▶ What you are asked to do
Once the pictures have been removed, repeat the remainder of the records exactly.

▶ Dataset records
-*-
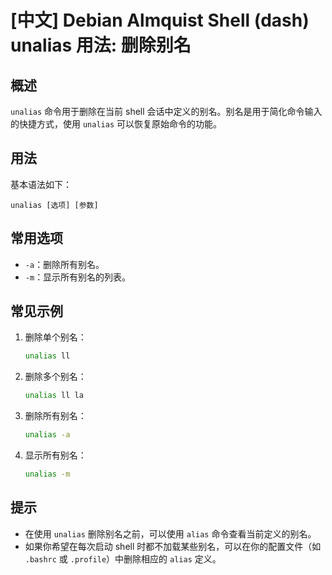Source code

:# [中文] Debian Almquist Shell (dash) unalias 用法: 删除别名

## 概述
`unalias` 命令用于删除在当前 shell 会话中定义的别名。别名是用于简化命令输入的快捷方式，使用 `unalias` 可以恢复原始命令的功能。

## 用法
基本语法如下：
```
unalias [选项] [参数]
```

## 常用选项
- `-a`：删除所有别名。
- `-m`：显示所有别名的列表。

## 常见示例
1. 删除单个别名：
   ```sh
   unalias ll
   ```

2. 删除多个别名：
   ```sh
   unalias ll la
   ```

3. 删除所有别名：
   ```sh
   unalias -a
   ```

4. 显示所有别名：
   ```sh
   unalias -m
   ```

## 提示
- 在使用 `unalias` 删除别名之前，可以使用 `alias` 命令查看当前定义的别名。
- 如果你希望在每次启动 shell 时都不加载某些别名，可以在你的配置文件（如 `.bashrc` 或 `.profile`）中删除相应的 `alias` 定义。
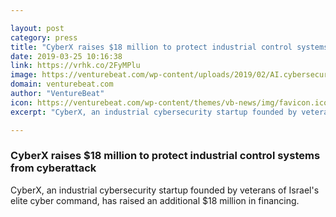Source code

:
 ```yaml
---

layout: post
category: press
title: "CyberX raises $18 million to protect industrial control systems from cyberattack"
date: 2019-03-25 10:16:38
link: https://vrhk.co/2FyMPlu
image: https://venturebeat.com/wp-content/uploads/2019/02/AI.cybersecurity.GettyImages-543194863.jpg?w=1200&strip=all
domain: venturebeat.com
author: "VentureBeat"
icon: https://venturebeat.com/wp-content/themes/vb-news/img/favicon.ico
excerpt: "CyberX, an industrial cybersecurity startup founded by veterans of Israel's elite cyber command, has raised an additional $18 million in financing."

---
```


### CyberX raises $18 million to protect industrial control systems from cyberattack

CyberX, an industrial cybersecurity startup founded by veterans of Israel's elite cyber command, has raised an additional $18 million in financing.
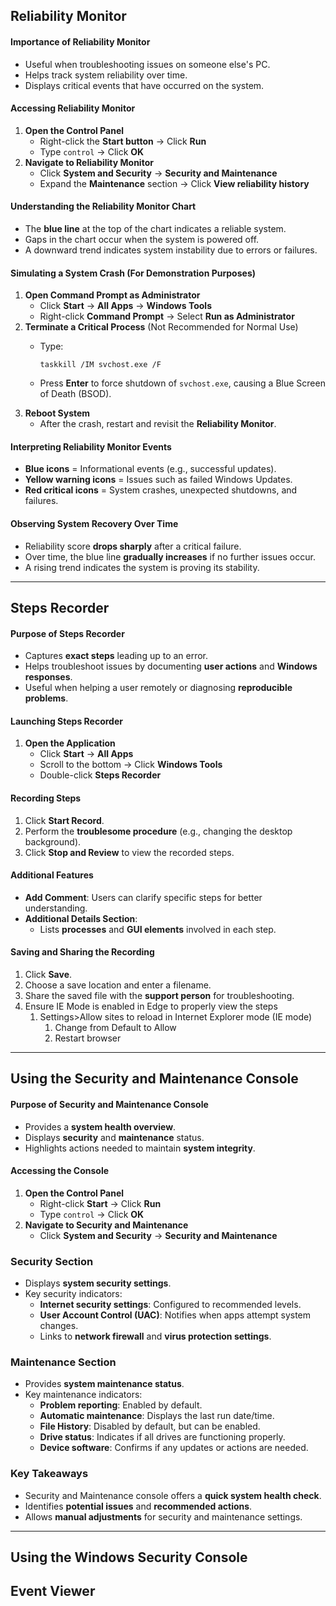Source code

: ## Reliability Monitor

#### Importance of Reliability Monitor

- Useful when troubleshooting issues on someone else's PC.
- Helps track system reliability over time.
- Displays critical events that have occurred on the system.

#### Accessing Reliability Monitor

1. **Open the Control Panel**
    - Right-click the **Start button** → Click **Run**
    - Type `control` → Click **OK**
2. **Navigate to Reliability Monitor**
    - Click **System and Security** → **Security and Maintenance**
    - Expand the **Maintenance** section → Click **View reliability history**

#### Understanding the Reliability Monitor Chart

- The **blue line** at the top of the chart indicates a reliable system.
- Gaps in the chart occur when the system is powered off.
- A downward trend indicates system instability due to errors or failures.

#### Simulating a System Crash (For Demonstration Purposes)

1. **Open Command Prompt as Administrator**
    - Click **Start** → **All Apps** → **Windows Tools**
    - Right-click **Command Prompt** → Select **Run as Administrator**
2. **Terminate a Critical Process** (Not Recommended for Normal Use)
    - Type:
        
        ```
        taskkill /IM svchost.exe /F
        ```
        
    - Press **Enter** to force shutdown of `svchost.exe`, causing a Blue Screen of Death (BSOD).
3. **Reboot System**
    - After the crash, restart and revisit the **Reliability Monitor**.

#### Interpreting Reliability Monitor Events

- **Blue icons** = Informational events (e.g., successful updates).
- **Yellow warning icons** = Issues such as failed Windows Updates.
- **Red critical icons** = System crashes, unexpected shutdowns, and failures.

#### Observing System Recovery Over Time

- Reliability score **drops sharply** after a critical failure.
- Over time, the blue line **gradually increases** if no further issues occur.
- A rising trend indicates the system is proving its stability.

--------
## Steps Recorder

#### Purpose of Steps Recorder

- Captures **exact steps** leading up to an error.
- Helps troubleshoot issues by documenting **user actions** and **Windows responses**.
- Useful when helping a user remotely or diagnosing **reproducible problems**.

#### Launching Steps Recorder

1. **Open the Application**
    - Click **Start** → **All Apps**
    - Scroll to the bottom → Click **Windows Tools**
    - Double-click **Steps Recorder**

#### Recording Steps

1. Click **Start Record**.
2. Perform the **troublesome procedure** (e.g., changing the desktop background).
3. Click **Stop and Review** to view the recorded steps.

#### Additional Features

- **Add Comment**: Users can clarify specific steps for better understanding.
- **Additional Details Section**:
    - Lists **processes** and **GUI elements** involved in each step.

#### Saving and Sharing the Recording

1. Click **Save**.
2. Choose a save location and enter a filename.
3. Share the saved file with the **support person** for troubleshooting.
4. Ensure IE Mode is enabled in Edge to properly view the steps
	1. Settings>Allow sites to reload in Internet Explorer mode (IE mode)
		1. Change from Default to Allow
		2. Restart browser

-----

## Using the Security and Maintenance Console

#### Purpose of Security and Maintenance Console

- Provides a **system health overview**.
- Displays **security** and **maintenance** status.
- Highlights actions needed to maintain **system integrity**.

#### Accessing the Console

1. **Open the Control Panel**
    - Right-click **Start** → Click **Run**
    - Type `control` → Click **OK**
2. **Navigate to Security and Maintenance**
    - Click **System and Security** → **Security and Maintenance**

### Security Section

- Displays **system security settings**.
- Key security indicators:
    - **Internet security settings**: Configured to recommended levels.
    - **User Account Control (UAC)**: Notifies when apps attempt system changes.
    - Links to **network firewall** and **virus protection settings**.

### Maintenance Section

- Provides **system maintenance status**.
- Key maintenance indicators:
    - **Problem reporting**: Enabled by default.
    - **Automatic maintenance**: Displays the last run date/time.
    - **File History**: Disabled by default, but can be enabled.
    - **Drive status**: Indicates if all drives are functioning properly.
    - **Device software**: Confirms if any updates or actions are needed.

### Key Takeaways

- Security and Maintenance console offers a **quick system health check**.
- Identifies **potential issues** and **recommended actions**.
- Allows **manual adjustments** for security and maintenance settings.

-------
## Using the Windows Security Console

## Event Viewer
-*-
▶ Exercise response
Source code

:# [中文] Debian Almquist Shell (dash) unalias 用法: 删除别名

## 概述
`unalias` 命令用于删除在当前 shell 会话中定义的别名。别名是用于简化命令输入的快捷方式，使用 `unalias` 可以恢复原始命令的功能。

## 用法
基本语法如下：
```
unalias [选项] [参数]
```

## 常用选项
- `-a`：删除所有别名。
- `-m`：显示所有别名的列表。

## 常见示例
1. 删除单个别名：
   ```sh
   unalias ll
   ```

2. 删除多个别名：
   ```sh
   unalias ll la
   ```

3. 删除所有别名：
   ```sh
   unalias -a
   ```

4. 显示所有别名：
   ```sh
   unalias -m
   ```

## 提示
- 在使用 `unalias` 删除别名之前，可以使用 `alias` 命令查看当前定义的别名。
- 如果你希望在每次启动 shell 时都不加载某些别名，可以在你的配置文件（如 `.bashrc` 或 `.profile`）中删除相应的 `alias` 定义。
Source code

:
 ```yaml
---

layout: post
category: press
title: "CyberX raises $18 million to protect industrial control systems from cyberattack"
date: 2019-03-25 10:16:38
link: https://vrhk.co/2FyMPlu
image: https://venturebeat.com/wp-content/uploads/2019/02/AI.cybersecurity.GettyImages-543194863.jpg?w=1200&strip=all
domain: venturebeat.com
author: "VentureBeat"
icon: https://venturebeat.com/wp-content/themes/vb-news/img/favicon.ico
excerpt: "CyberX, an industrial cybersecurity startup founded by veterans of Israel's elite cyber command, has raised an additional $18 million in financing."

---
```


### CyberX raises $18 million to protect industrial control systems from cyberattack

CyberX, an industrial cybersecurity startup founded by veterans of Israel's elite cyber command, has raised an additional $18 million in financing.
Source code

: ## Reliability Monitor

#### Importance of Reliability Monitor

- Useful when troubleshooting issues on someone else's PC.
- Helps track system reliability over time.
- Displays critical events that have occurred on the system.

#### Accessing Reliability Monitor

1. **Open the Control Panel**
    - Right-click the **Start button** → Click **Run**
    - Type `control` → Click **OK**
2. **Navigate to Reliability Monitor**
    - Click **System and Security** → **Security and Maintenance**
    - Expand the **Maintenance** section → Click **View reliability history**

#### Understanding the Reliability Monitor Chart

- The **blue line** at the top of the chart indicates a reliable system.
- Gaps in the chart occur when the system is powered off.
- A downward trend indicates system instability due to errors or failures.

#### Simulating a System Crash (For Demonstration Purposes)

1. **Open Command Prompt as Administrator**
    - Click **Start** → **All Apps** → **Windows Tools**
    - Right-click **Command Prompt** → Select **Run as Administrator**
2. **Terminate a Critical Process** (Not Recommended for Normal Use)
    - Type:
        
        ```
        taskkill /IM svchost.exe /F
        ```
        
    - Press **Enter** to force shutdown of `svchost.exe`, causing a Blue Screen of Death (BSOD).
3. **Reboot System**
    - After the crash, restart and revisit the **Reliability Monitor**.

#### Interpreting Reliability Monitor Events

- **Blue icons** = Informational events (e.g., successful updates).
- **Yellow warning icons** = Issues such as failed Windows Updates.
- **Red critical icons** = System crashes, unexpected shutdowns, and failures.

#### Observing System Recovery Over Time

- Reliability score **drops sharply** after a critical failure.
- Over time, the blue line **gradually increases** if no further issues occur.
- A rising trend indicates the system is proving its stability.

--------
## Steps Recorder

#### Purpose of Steps Recorder

- Captures **exact steps** leading up to an error.
- Helps troubleshoot issues by documenting **user actions** and **Windows responses**.
- Useful when helping a user remotely or diagnosing **reproducible problems**.

#### Launching Steps Recorder

1. **Open the Application**
    - Click **Start** → **All Apps**
    - Scroll to the bottom → Click **Windows Tools**
    - Double-click **Steps Recorder**

#### Recording Steps

1. Click **Start Record**.
2. Perform the **troublesome procedure** (e.g., changing the desktop background).
3. Click **Stop and Review** to view the recorded steps.

#### Additional Features

- **Add Comment**: Users can clarify specific steps for better understanding.
- **Additional Details Section**:
    - Lists **processes** and **GUI elements** involved in each step.

#### Saving and Sharing the Recording

1. Click **Save**.
2. Choose a save location and enter a filename.
3. Share the saved file with the **support person** for troubleshooting.
4. Ensure IE Mode is enabled in Edge to properly view the steps
	1. Settings>Allow sites to reload in Internet Explorer mode (IE mode)
		1. Change from Default to Allow
		2. Restart browser

-----

## Using the Security and Maintenance Console

#### Purpose of Security and Maintenance Console

- Provides a **system health overview**.
- Displays **security** and **maintenance** status.
- Highlights actions needed to maintain **system integrity**.

#### Accessing the Console

1. **Open the Control Panel**
    - Right-click **Start** → Click **Run**
    - Type `control` → Click **OK**
2. **Navigate to Security and Maintenance**
    - Click **System and Security** → **Security and Maintenance**

### Security Section

- Displays **system security settings**.
- Key security indicators:
    - **Internet security settings**: Configured to recommended levels.
    - **User Account Control (UAC)**: Notifies when apps attempt system changes.
    - Links to **network firewall** and **virus protection settings**.

### Maintenance Section

- Provides **system maintenance status**.
- Key maintenance indicators:
    - **Problem reporting**: Enabled by default.
    - **Automatic maintenance**: Displays the last run date/time.
    - **File History**: Disabled by default, but can be enabled.
    - **Drive status**: Indicates if all drives are functioning properly.
    - **Device software**: Confirms if any updates or actions are needed.

### Key Takeaways

- Security and Maintenance console offers a **quick system health check**.
- Identifies **potential issues** and **recommended actions**.
- Allows **manual adjustments** for security and maintenance settings.

-------
## Using the Windows Security Console

## Event Viewer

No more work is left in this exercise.